Kurt Vonnegut has been my favorite author since high school, when I read the short story collection Welcome to the Monkey House in Mrs. Burdick’s Romance and Realism in Literature class. One short story of his and I was hooked. The next book to make an impact was Slaughterhouse Five, named after the place where Mr. Vonnegut was a prisoner of war in Dresden, Germany. While stationed in Germany, Dresden was a place I could not go. It was a city behind the Iron Curtain. During my recent visit, the curtain was lifted at long last.
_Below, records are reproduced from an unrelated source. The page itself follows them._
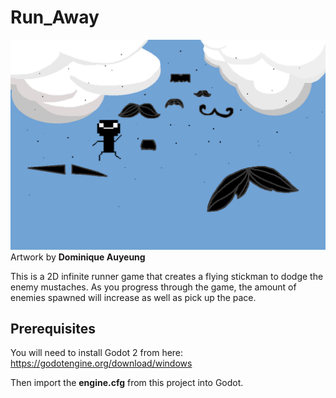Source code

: # Run_Away
![start_menu.png](https://github.com/SairenDelight/Run_Away/blob/master/assets/start_menu.png)
Artwork by **Dominique Auyeung**


This is a 2D infinite runner game that creates a flying stickman to dodge the enemy mustaches. As you progress through the game, the amount of enemies spawned will increase as well as pick up the pace.

## Prerequisites ##
You will need to install Godot 2 from here:
https://godotengine.org/download/windows

Then import the **engine.cfg** from this project into Godot.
To get there, we took the train from Berlin to Dresden. It was a new experience for my son, as intercity train travel is not really a thing in the Midwest. It was the first time in 10 days I could relax while traveling instead of white-knuckling it on the autobahn. Tip: It’s worth it to spend the extra 10 Euros per day to upgrade from a compact car.
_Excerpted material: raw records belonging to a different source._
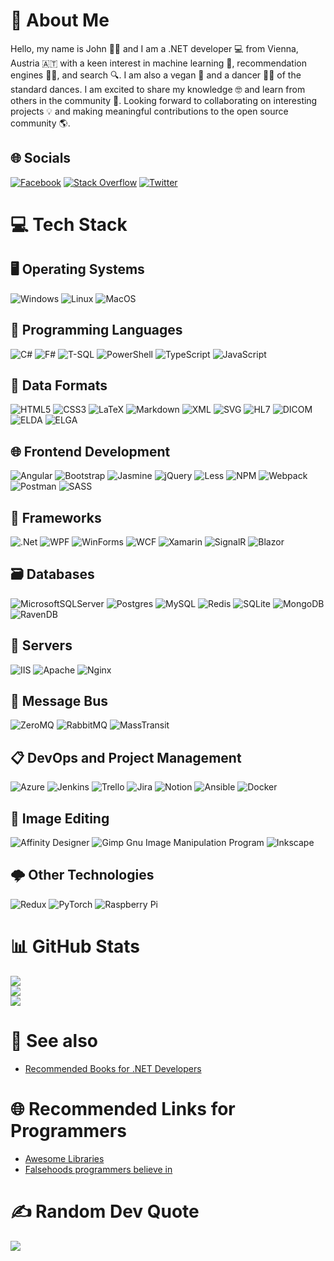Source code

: # 💫 About Me
Hello, my name is John 🙋‍♂️ and I am a .NET developer 💻 from Vienna, Austria 🇦🇹 with a keen interest in machine learning 🤖, recommendation engines 🧑‍💼, and search 🔍. I am also a vegan 🌱 and a dancer 🕺💃 of the standard dances. I am excited to share my knowledge 🤓 and learn from others in the community 🤝. Looking forward to collaborating on interesting projects 💡 and making meaningful contributions to the open source community 🌎.

## 🌐 Socials
[![Facebook](https://img.shields.io/badge/Facebook-%231877F2.svg?logo=Facebook&logoColor=white)](https://facebook.com/jdirry) 
[![Stack Overflow](https://img.shields.io/badge/-Stackoverflow-FE7A16?logo=stack-overflow&logoColor=white)](https://stackoverflow.com/users/MovGP0) 
[![Twitter](https://img.shields.io/badge/Twitter-%231DA1F2.svg?logo=Twitter&logoColor=white)](https://twitter.com/MovGP0) 

# 💻 Tech Stack

## 🖥️ Operating Systems
![Windows](https://img.shields.io/badge/windows-%23FFC107.svg?style=for-the-badge&logo=windows&logoColor=%23FFFFFF)
![Linux](https://img.shields.io/badge/linux-%2303A9F4.svg?style=for-the-badge&logo=linux&logoColor=%23FFFFFF)
![MacOS](https://img.shields.io/badge/macos-%23E91E63.svg?style=for-the-badge&logo=macos&logoColor=%23FFFFFF)

## 🤖 Programming Languages
![C#](https://img.shields.io/badge/c%23-%23239120.svg?style=for-the-badge&logo=c-sharp&logoColor=white)
![F#](https://img.shields.io/badge/f%23-%23323330.svg?style=for-the-badge&logo=sharp&logoColor=#512BD4)
![T-SQL](https://img.shields.io/badge/tsql-%23323330.svg?style=for-the-badge&logo=T-SQL&logoColor=%23F7DF1E)
![PowerShell](https://img.shields.io/badge/powershell-%23323330.svg?style=for-the-badge&logo=powershell&logoColor=#5391FE)
![TypeScript](https://img.shields.io/badge/typescript-%23007ACC.svg?style=for-the-badge&logo=typescript&logoColor=white) 
![JavaScript](https://img.shields.io/badge/javascript-%23323330.svg?style=for-the-badge&logo=javascript&logoColor=%23F7DF1E)

## 📁 Data Formats
![HTML5](https://img.shields.io/badge/html5-%23F44336.svg?style=for-the-badge&logo=html5&logoColor=%23FFFFFF) 
![CSS3](https://img.shields.io/badge/css3-%2303A9F4.svg?style=for-the-badge&logo=css3&logoColor=%23FFFFFF) 
![LaTeX](https://img.shields.io/badge/latex-%234CAF50.svg?style=for-the-badge&logo=latex&logoColor=%23FFFFFF) 
![Markdown](https://img.shields.io/badge/markdown-%239C27B0.svg?style=for-the-badge&logo=markdown&logoColor=%23FFFFFF) 
![XML](https://img.shields.io/badge/xml-%23FFEB3B.svg?style=for-the-badge&logo=xml&logoColor=%23FFFFFF)
![SVG](https://img.shields.io/badge/svg-%23795548.svg?style=for-the-badge&logo=svg&logoColor=%23FFFFFF)
![HL7](https://img.shields.io/badge/hl7-%23607D8B.svg?style=for-the-badge&logo=hl7&logoColor=%23FFFFFF)
![DICOM](https://img.shields.io/badge/dicom-%239E9E9E.svg?style=for-the-badge&logo=dicom&logoColor=%23FFFFFF)
![ELDA](https://img.shields.io/badge/elda-%2300BCD4.svg?style=for-the-badge&logo=elda&logoColor=%23FFFFFF)
![ELGA](https://img.shields.io/badge/elga-%23E91E63.svg?style=for-the-badge&logo=elga&logoColor=%23FFFFFF)

## 🌐 Frontend Development
![Angular](https://img.shields.io/badge/angular-%23DD0031.svg?style=for-the-badge&logo=angular&logoColor=white) 
![Bootstrap](https://img.shields.io/badge/bootstrap-%23563D7C.svg?style=for-the-badge&logo=bootstrap&logoColor=white) 
![Jasmine](https://img.shields.io/badge/jasmine-%238A4182.svg?style=for-the-badge&logo=jasmine&logoColor=white) 
![jQuery](https://img.shields.io/badge/jquery-%230769AD.svg?style=for-the-badge&logo=jquery&logoColor=white) 
![Less](https://img.shields.io/badge/less-2B4C80?style=for-the-badge&logo=less&logoColor=white) 
![NPM](https://img.shields.io/badge/NPM-%23000000.svg?style=for-the-badge&logo=npm&logoColor=white) 
![Webpack](https://img.shields.io/badge/webpack-%238DD6F9.svg?style=for-the-badge&logo=webpack&logoColor=black) 
![Postman](https://img.shields.io/badge/Postman-FF6C37?style=for-the-badge&logo=postman&logoColor=white) 
![SASS](https://img.shields.io/badge/SASS-hotpink.svg?style=for-the-badge&logo=SASS&logoColor=white) 

## 🧱 Frameworks
![.Net](https://img.shields.io/badge/.NET-%2300BCD4.svg?style=for-the-badge&logo=.net&logoColor=%23FFFFFF) 
![WPF](https://img.shields.io/badge/wpf-%23E91E63.svg?style=for-the-badge&logo=WPF&logoColor=%23FFFFFF) 
![WinForms](https://img.shields.io/badge/WinForms-%23FFC107.svg?style=for-the-badge&logo=WinForms&logoColor=%23FFFFFF) 
![WCF](https://img.shields.io/badge/wcf-%23607D8B.svg?style=for-the-badge&logo=WCF&logoColor=%23FFFFFF) 
![Xamarin](https://img.shields.io/badge/Xamarin-%234CAF50.svg?style=for-the-badge&logo=xamarin&logoColor=%23FFFFFF) 
![SignalR](https://img.shields.io/badge/SignalR-%23F44336.svg?style=for-the-badge&logo=signalr&logoColor=%23FFFFFF) 
![Blazor](https://img.shields.io/badge/Blazor-%2303A9F4.svg?style=for-the-badge&logo=blazor&logoColor=%23FFFFFF)

## 🗃️ Databases
![MicrosoftSQLServer](https://img.shields.io/badge/Microsoft%20SQL%20Sever-CC2927?style=for-the-badge&logo=microsoft%20sql%20server&logoColor=white) 
![Postgres](https://img.shields.io/badge/postgres-%23316192.svg?style=for-the-badge&logo=postgresql&logoColor=white) 
![MySQL](https://img.shields.io/badge/mysql-%2300f.svg?style=for-the-badge&logo=mysql&logoColor=white) 
![Redis](https://img.shields.io/badge/redis-%23DD0031.svg?style=for-the-badge&logo=redis&logoColor=white) 
![SQLite](https://img.shields.io/badge/sqlite-%2307405e.svg?style=for-the-badge&logo=sqlite&logoColor=white) 
![MongoDB](https://img.shields.io/badge/MongoDB-%234ea94b.svg?style=for-the-badge&logo=mongodb&logoColor=white) 
![RavenDB](https://img.shields.io/badge/RavenDB-%234ea94b.svg?style=for-the-badge&logo=ravendb&logoColor=white) 

## 📡 Servers
![IIS](https://img.shields.io/badge/iis-%23D42029.svg?style=for-the-badge&logoColor=blue)
![Apache](https://img.shields.io/badge/apache-%23D42029.svg?style=for-the-badge&logo=apache&logoColor=white) 
![Nginx](https://img.shields.io/badge/nginx-%23009639.svg?style=for-the-badge&logo=nginx&logoColor=white) 

## 💬 Message Bus
![ZeroMQ](https://img.shields.io/badge/zeromq-%23E91E63.svg?style=for-the-badge&logoColor=%23FFFFFF)
![RabbitMQ](https://img.shields.io/badge/rabbitmq-%2300BCD4.svg?style=for-the-badge&logoColor=%23FFFFFF)
![MassTransit](https://img.shields.io/badge/masstransit-%238BC34A.svg?style=for-the-badge&logoColor=%23FFFFFF)

## 📋 DevOps and Project Management
![Azure](https://img.shields.io/badge/azure-%230072C6.svg?style=for-the-badge&logo=azure-devops&logoColor=%23FFFFFF) 
![Jenkins](https://img.shields.io/badge/jenkins-%232C5263.svg?style=for-the-badge&logo=jenkins&logoColor=%23FFFFFF) 
![Trello](https://img.shields.io/badge/Trello-%23026AA7.svg?style=for-the-badge&logo=Trello&logoColor=%23FFFFFF) 
![Jira](https://img.shields.io/badge/jira-%230A0FFF.svg?style=for-the-badge&logo=jira&logoColor=%23FFFFFF) 
![Notion](https://img.shields.io/badge/Notion-%23000000.svg?style=for-the-badge&logo=notion&logoColor=%23FFFFFF)
![Ansible](https://img.shields.io/badge/ansible-%231A1918.svg?style=for-the-badge&logo=ansible&logoColor=%23FFFFFF) 
![Docker](https://img.shields.io/badge/docker-%230db7ed.svg?style=for-the-badge&logo=docker&logoColor=%23FFFFFF)

## 🎨 Image Editing
![Affinity Designer](https://img.shields.io/badge/affinitydesginer-%231B72BE.svg?style=for-the-badge&logo=affinity-designer&logoColor=white) 
![Gimp Gnu Image Manipulation Program](https://img.shields.io/badge/Gimp-657D8B?style=for-the-badge&logo=gimp&logoColor=FFFFFF) 
![Inkscape](https://img.shields.io/badge/Inkscape-e0e0e0?style=for-the-badge&logo=inkscape&logoColor=080A13) 

## 🌩️ Other Technologies
![Redux](https://img.shields.io/badge/redux-%23593d88.svg?style=for-the-badge&logo=redux&logoColor=white) 
![PyTorch](https://img.shields.io/badge/PyTorch-%23EE4C2C.svg?style=for-the-badge&logo=PyTorch&logoColor=white) 
![Raspberry Pi](https://img.shields.io/badge/-RaspberryPi-C51A4A?style=for-the-badge&logo=Raspberry-Pi) 

# 📊 GitHub Stats
![](https://github-readme-stats.vercel.app/api?username=MovGP0&theme=dark&hide_border=true&include_all_commits=true&count_private=false)<br/>
![](https://github-readme-streak-stats.herokuapp.com/?user=MovGP0&theme=dark&hide_border=true)<br/>
![](https://github-readme-stats.vercel.app/api/top-langs/?username=MovGP0&theme=dark&hide_border=true&include_all_commits=true&count_private=false&layout=compact)

# 🔖 See also
- [Recommended Books for .NET Developers](BookRecommendations.md)

# 🌐 Recommended Links for Programmers
- [Awesome Libraries](https://github.com/sindresorhus/awesome)
- [Falsehoods programmers believe in](https://github.com/kdeldycke/awesome-falsehood)

# ✍️ Random Dev Quote
![](https://quotes-github-readme.vercel.app/api?type=horizontal&theme=radical)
Of course, after touring Dresden in a Trabant, I will never complain about the trusty compact that took us from Austria to Berlin. The Trabant (affectionately called a Trabi) we had is a two-cylinder, two-cycle engine that gives a whopping 26 horsepower. I have driven lawn mowers with bigger engines. During the time of the DDR if you wanted a Trabant you had to be connected, and you had to have patience as time on the waiting list was measured in years, not months. Our tour guide had mentioned that the average wait was in the neighborhood of 12 years—for a car that Time magazine ranked as one of the worst 50 cars ever built:
This is the car that gave Communism a bad name. Powered by a two-stroke pollution generator that maxed out at an ear-splitting 18 hp, the Trabant was a hollow lie of a car constructed of recycled worthlessness (actually, the body was made of a fiberglass-like Duroplast, reinforced with recycled fibers like cotton and wood). A virtual antique when it was designed in the 1950s, the Trabant was East Germany's answer to the VW Beetle — a "people's car," as if the people didn't have enough to worry about. Trabants smoked like an Iraqi oil fire, when they ran at all, and often lacked even the most basic of amenities, like brake lights or turn signals. But history has been kind to the Trabi. Thousands of East Germans drove their Trabants over the border when the Wall fell, which made it a kind of automotive liberator. Once across the border, the none-too-sentimental Ostdeutschlanders immediately abandoned their cars. Ich bin Junk!
Having driven one for about three hours, that is an accurate account. The mechanical brakes were terrifying, and it felt akin to driving a mosquito fogger as we left a trail of black smoke everywhere we went. That being said, it was a pretty cool and fun experience.
While cruising around Dresden in a Trabant we learned that the city is still rebuilding from World War II. Our guide told us that the Communists wanted to leave the ruins from the fire bombing as they were to remind people of what the capitalists did to their city during the war.
Dresden was one city where I wish we would have had more time. But the weather did not cooperate—it was dreadfully hot, and then it stormed. It did not help that I could not read the city transit map and got us hopelessly lost at one point, finally resorting to flagging a taxi down to get us back to our hotel.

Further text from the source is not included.